Depuis le début de mes voyages et séjours à l'étranger que j'utilise essentiellement les transports publics. C'est même parfois une raison suffisante pour ne pas voyager à un endroit spécifique (lire; l'absence totale ou l'inefficacité connue des transports publics me fait choisir une autre destination). C'est la raison principale pour laquelle je n'ai jamais backpacké les régions du Québec comme la Gaspésie, par exemple, ou encore les province maritimes du Canada; l'absence de transport public efficace ou pratique (sans parler de leur coût exorbitant).
Je serais très mal vu de critiquer le Portugal sur ce point, vu que le pays est quand même largement au-dessus du Québec côté transport (la barre est basse ici). Premièrement, même s'il est sous-développé et offre de plus vieux équipements que dans les autres pays européens, le rail est quand même présent au Portugal, même en Algarve, où une voie ferrée traverse la région d'est en ouest. Et il y a aussi un réseau de bus interurbain par région en plus de plusieurs compagnies offrant des services longues distances entre les régions. S'ajoute à cette offre déjà exceptionnelle pour un Québécois, des réseaux de bus locaux (et dans le cas de Lisbonne, un réseau de métro et de tramway). Bref, on ne se plaint pas quand on voyage au Portugal en indépendant.

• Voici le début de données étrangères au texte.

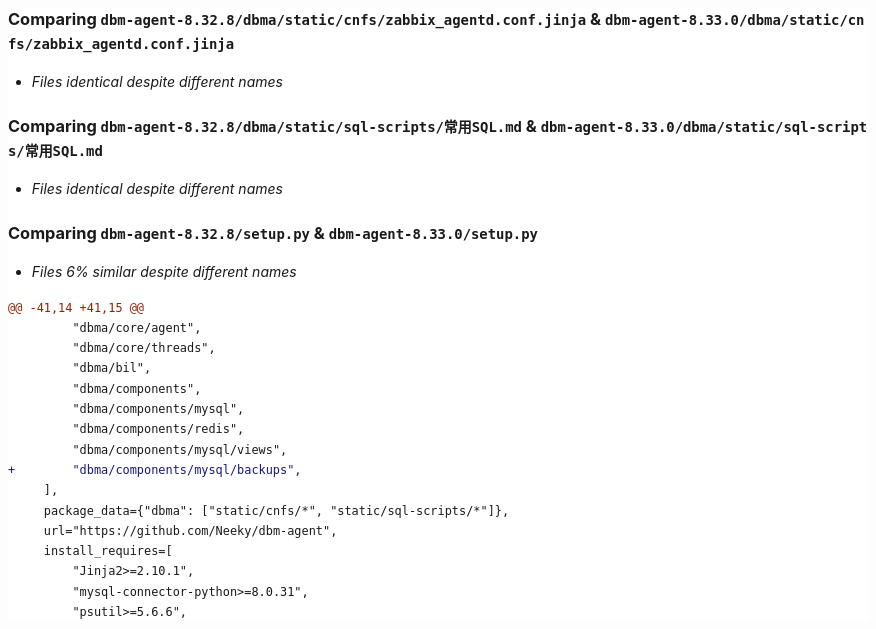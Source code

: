 ### Comparing `dbm-agent-8.32.8/dbma/static/cnfs/zabbix_agentd.conf.jinja` & `dbm-agent-8.33.0/dbma/static/cnfs/zabbix_agentd.conf.jinja`

 * *Files identical despite different names*

### Comparing `dbm-agent-8.32.8/dbma/static/sql-scripts/常用SQL.md` & `dbm-agent-8.33.0/dbma/static/sql-scripts/常用SQL.md`

 * *Files identical despite different names*

### Comparing `dbm-agent-8.32.8/setup.py` & `dbm-agent-8.33.0/setup.py`

 * *Files 6% similar despite different names*

```diff
@@ -41,14 +41,15 @@
         "dbma/core/agent",
         "dbma/core/threads",
         "dbma/bil",
         "dbma/components",
         "dbma/components/mysql",
         "dbma/components/redis",
         "dbma/components/mysql/views",
+        "dbma/components/mysql/backups",
     ],
     package_data={"dbma": ["static/cnfs/*", "static/sql-scripts/*"]},
     url="https://github.com/Neeky/dbm-agent",
     install_requires=[
         "Jinja2>=2.10.1",
         "mysql-connector-python>=8.0.31",
         "psutil>=5.6.6",
```

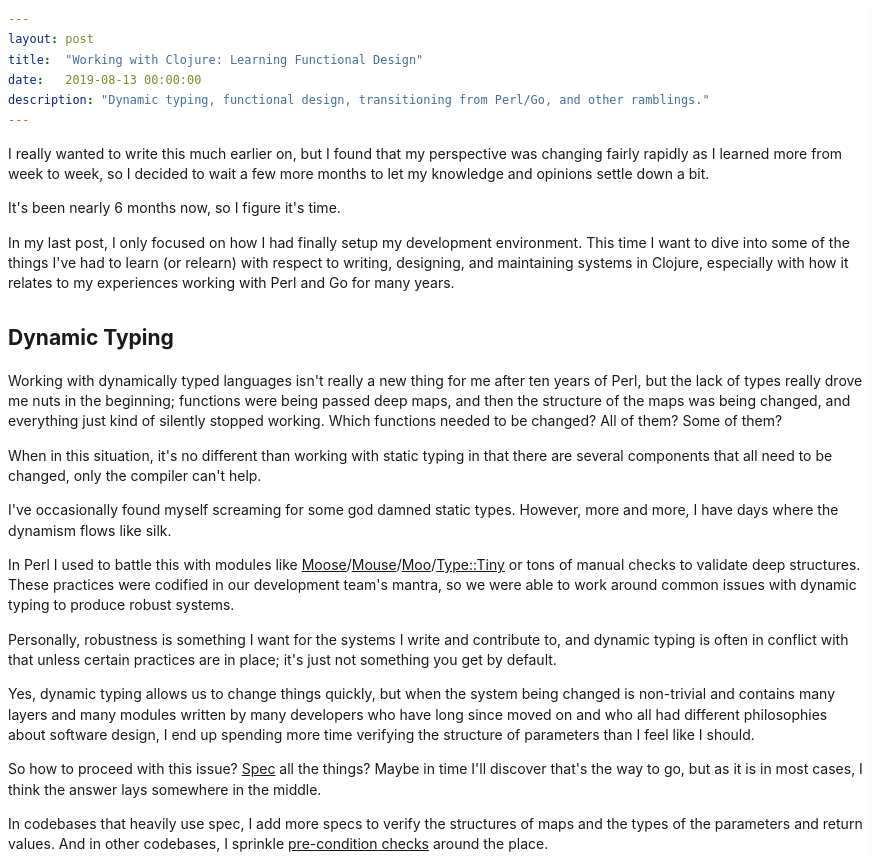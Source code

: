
 ```yaml
---
layout: post
title:  "Working with Clojure: Learning Functional Design"
date:   2019-08-13 00:00:00
description: "Dynamic typing, functional design, transitioning from Perl/Go, and other ramblings."
---
```

I really wanted to write this much earlier on, but I found that my perspective was changing fairly rapidly as I learned more from week to week, so I decided to wait a few more months to let my knowledge and opinions settle down a bit.

It's been nearly 6 months now, so I figure it's time.

In my last post, I only focused on how I had finally setup my development environment. This time I want to dive into some of the things I've had to learn (or relearn) with respect to writing, designing, and maintaining systems in Clojure, especially with how it relates to my experiences working with Perl and Go for many years.

## Dynamic Typing

Working with dynamically typed languages isn't really a new thing for me after ten years of Perl, but the lack of types really drove me nuts in the beginning; functions were being passed deep maps, and then the structure of the maps was being changed, and everything just kind of silently stopped working. Which functions needed to be changed? All of them? Some of them?

When in this situation, it's no different than working with static typing in that there are several components that all need to be changed, only the compiler can't help.

I've occasionally found myself screaming for some god damned static types. However, more and more, I have days where the dynamism flows like silk.

In Perl I used to battle this with modules like [Moose](https://metacpan.org/pod/Moose)/[Mouse](https://metacpan.org/pod/Mouse)/[Moo](https://metacpan.org/pod/Moo)/[Type::Tiny](https://metacpan.org/pod/Type::Tiny) or tons of manual checks to validate deep structures. These practices were codified in our development team's mantra, so we were able to work around common issues with dynamic typing to produce robust systems.

Personally, robustness is something I want for the systems I write and contribute to, and dynamic typing is often in conflict with that unless certain practices are in place; it's just not something you get by default.

Yes, dynamic typing allows us to change things quickly, but when the system being changed is non-trivial and contains many layers and many modules written by many developers who have long since moved on and who all had different philosophies about software design, I end up spending more time verifying the structure of parameters than I feel like I should.

So how to proceed with this issue? [Spec](https://clojure.org/guides/spec) all the things? Maybe in time I'll discover that's the way to go, but as it is in most cases, I think the answer lays somewhere in the middle.

In codebases that heavily use spec, I add more specs to verify the structures of maps and the types of the parameters and return values. And in other codebases, I sprinkle [pre-condition checks](http://blog.fogus.me/2009/12/21/clojures-pre-and-post/) around the place.
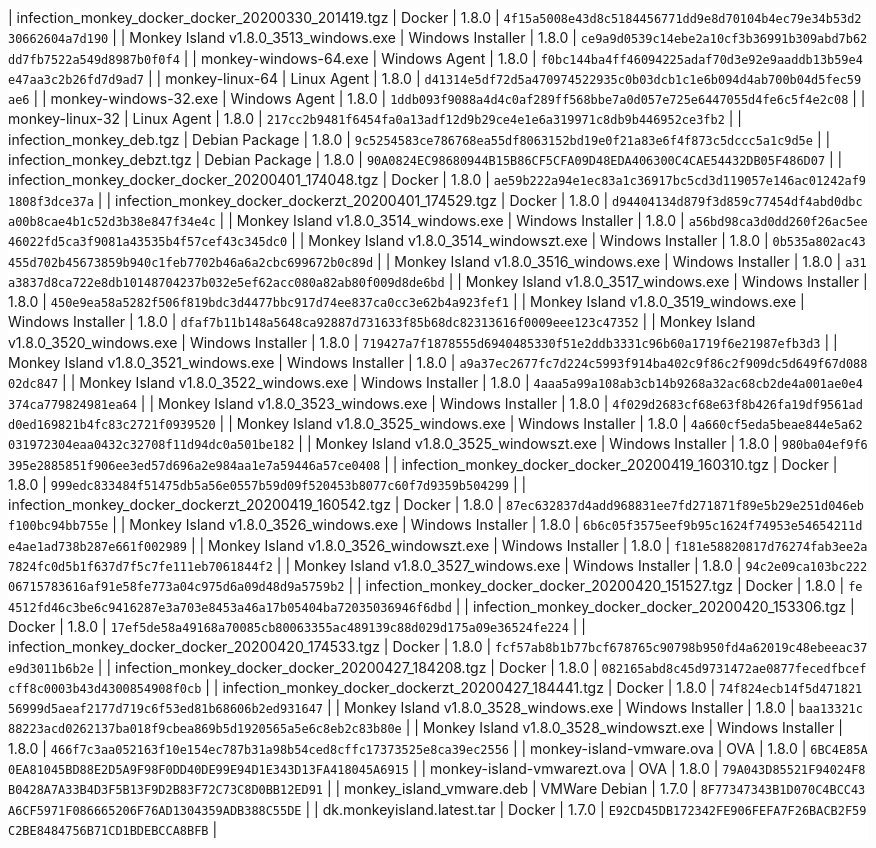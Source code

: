 | infection_monkey_docker_docker_20200330_201419.tgz   | Docker            | 1.8.0   | `4f15a5008e43d8c5184456771dd9e8d70104b4ec79e34b53d230662604a7d190` |
| Monkey Island v1.8.0_3513_windows.exe                | Windows Installer | 1.8.0   | `ce9a9d0539c14ebe2a10cf3b36991b309abd7b62dd7fb7522a549d8987b0f0f4` |
| monkey-windows-64.exe                                | Windows Agent     | 1.8.0   | `f0bc144ba4ff46094225adaf70d3e92e9aaddb13b59e4e47aa3c2b26fd7d9ad7` |
| monkey-linux-64                                      | Linux Agent       | 1.8.0   | `d41314e5df72d5a470974522935c0b03dcb1c1e6b094d4ab700b04d5fec59ae6` |
| monkey-windows-32.exe                                | Windows Agent     | 1.8.0   | `1ddb093f9088a4d4c0af289ff568bbe7a0d057e725e6447055d4fe6c5f4e2c08` |
| monkey-linux-32                                      | Linux Agent       | 1.8.0   | `217cc2b9481f6454fa0a13adf12d9b29ce4e1e6a319971c8db9b446952ce3fb2` |
| infection_monkey_deb.tgz                             | Debian Package    | 1.8.0   | `9c5254583ce786768ea55df8063152bd19e0f21a83e6f4f873c5dccc5a1c9d5e` |
| infection_monkey_debzt.tgz                           | Debian Package    | 1.8.0   | `90A0824EC98680944B15B86CF5CFA09D48EDA406300C4CAE54432DB05F486D07` |
| infection_monkey_docker_docker_20200401_174048.tgz   | Docker            | 1.8.0   | `ae59b222a94e1ec83a1c36917bc5cd3d119057e146ac01242af91808f3dce37a` |
| infection_monkey_docker_dockerzt_20200401_174529.tgz | Docker            | 1.8.0   | `d94404134d879f3d859c77454df4abd0dbca00b8cae4b1c52d3b38e847f34e4c` |
| Monkey Island v1.8.0_3514_windows.exe                | Windows Installer | 1.8.0   | `a56bd98ca3d0dd260f26ac5ee46022fd5ca3f9081a43535b4f57cef43c345dc0` |
| Monkey Island v1.8.0_3514_windowszt.exe              | Windows Installer | 1.8.0   | `0b535a802ac43455d702b45673859b940c1feb7702b46a6a2cbc699672b0c89d` |
| Monkey Island v1.8.0_3516_windows.exe                | Windows Installer | 1.8.0   | `a31a3837d8ca722e8db10148704237b032e5ef62acc080a82ab80f009d8de6bd` |
| Monkey Island v1.8.0_3517_windows.exe                | Windows Installer | 1.8.0   | `450e9ea58a5282f506f819bdc3d4477bbc917d74ee837ca0cc3e62b4a923fef1` |
| Monkey Island v1.8.0_3519_windows.exe                | Windows Installer | 1.8.0   | `dfaf7b11b148a5648ca92887d731633f85b68dc82313616f0009eee123c47352` |
| Monkey Island v1.8.0_3520_windows.exe                | Windows Installer | 1.8.0   | `719427a7f1878555d6940485330f51e2ddb3331c96b60a1719f6e21987efb3d3` |
| Monkey Island v1.8.0_3521_windows.exe                | Windows Installer | 1.8.0   | `a9a37ec2677fc7d224c5993f914ba402c9f86c2f909dc5d649f67d08802dc847` |
| Monkey Island v1.8.0_3522_windows.exe                | Windows Installer | 1.8.0   | `4aaa5a99a108ab3cb14b9268a32ac68cb2de4a001ae0e4374ca779824981ea64` |
| Monkey Island v1.8.0_3523_windows.exe                | Windows Installer | 1.8.0   | `4f029d2683cf68e63f8b426fa19df9561add0ed169821b4fc83c2721f0939520` |
| Monkey Island v1.8.0_3525_windows.exe                | Windows Installer | 1.8.0   | `4a660cf5eda5beae844e5a62031972304eaa0432c32708f11d94dc0a501be182` |
| Monkey Island v1.8.0_3525_windowszt.exe              | Windows Installer | 1.8.0   | `980ba04ef9f6395e2885851f906ee3ed57d696a2e984aa1e7a59446a57ce0408` |
| infection_monkey_docker_docker_20200419_160310.tgz   | Docker            | 1.8.0   | `999edc833484f51475db5a56e0557b59d09f520453b8077c60f7d9359b504299` |
| infection_monkey_docker_dockerzt_20200419_160542.tgz | Docker            | 1.8.0   | `87ec632837d4add968831ee7fd271871f89e5b29e251d046ebf100bc94bb755e` |
| Monkey Island v1.8.0_3526_windows.exe                | Windows Installer | 1.8.0   | `6b6c05f3575eef9b95c1624f74953e54654211de4ae1ad738b287e661f002989` |
| Monkey Island v1.8.0_3526_windowszt.exe              | Windows Installer | 1.8.0   | `f181e58820817d76274fab3ee2a7824fc0d5b1f637d7f5c7fe111eb7061844f2` |
| Monkey Island v1.8.0_3527_windows.exe                | Windows Installer | 1.8.0   | `94c2e09ca103bc22206715783616af91e58fe773a04c975d6a09d48d9a5759b2` |
| infection_monkey_docker_docker_20200420_151527.tgz   | Docker            | 1.8.0   | `fe4512fd46c3be6c9416287e3a703e8453a46a17b05404ba72035036946f6dbd` |
| infection_monkey_docker_docker_20200420_153306.tgz   | Docker            | 1.8.0   | `17ef5de58a49168a70085cb80063355ac489139c88d029d175a09e36524fe224` |
| infection_monkey_docker_docker_20200420_174533.tgz   | Docker            | 1.8.0   | `fcf57ab8b1b77bcf678765c90798b950fd4a62019c48ebeeac37e9d3011b6b2e` |
| infection_monkey_docker_docker_20200427_184208.tgz   | Docker            | 1.8.0   | `082165abd8c45d9731472ae0877fecedfbcefcff8c0003b43d4300854908f0cb` |
| infection_monkey_docker_dockerzt_20200427_184441.tgz | Docker            | 1.8.0   | `74f824ecb14f5d47182156999d5aeaf2177d719c6f53ed81b68606b2ed931647` |
| Monkey Island v1.8.0_3528_windows.exe                | Windows Installer | 1.8.0   | `baa13321c88223acd0262137ba018f9cbea869b5d1920565a5e6c8eb2c83b80e` |
| Monkey Island v1.8.0_3528_windowszt.exe              | Windows Installer | 1.8.0   | `466f7c3aa052163f10e154ec787b31a98b54ced8cffc17373525e8ca39ec2556` |
| monkey-island-vmware.ova                             | OVA               | 1.8.0   | `6BC4E85A0EA81045BD88E2D5A9F98F0DD40DE99E94D1E343D13FA418045A6915` |
| monkey-island-vmwarezt.ova                           | OVA               | 1.8.0   | `79A043D85521F94024F8B0428A7A33B4D3F5B13F9D2B83F72C73C8D0BB12ED91` |
| monkey_island_vmware.deb                             | VMWare Debian     | 1.7.0   | `8F77347343B1D070C4BCC43A6CF5971F086665206F76AD1304359ADB388C55DE` |
| dk.monkeyisland.latest.tar                           | Docker            | 1.7.0   | `E92CD45DB172342FE906FEFA7F26BACB2F59C2BE8484756B71CD1BDEBCCA8BFB` |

Toutefois, il faut reconnaitre que c'est facile de ne pas se plaindre quand on a du temps. Si je visitais l'Algarve pendant une semaine de voyage (ou une semaine de vacances) plutôt qu'un mois, je me plaindrais de la complexité des déplacements entre sites/villes pourtant pas si éloignées. Car comme au Québec, l'auto solo demeure très populaire ici et les transports publics ne sont donc pas à la hauteur des autres pays Européens visités.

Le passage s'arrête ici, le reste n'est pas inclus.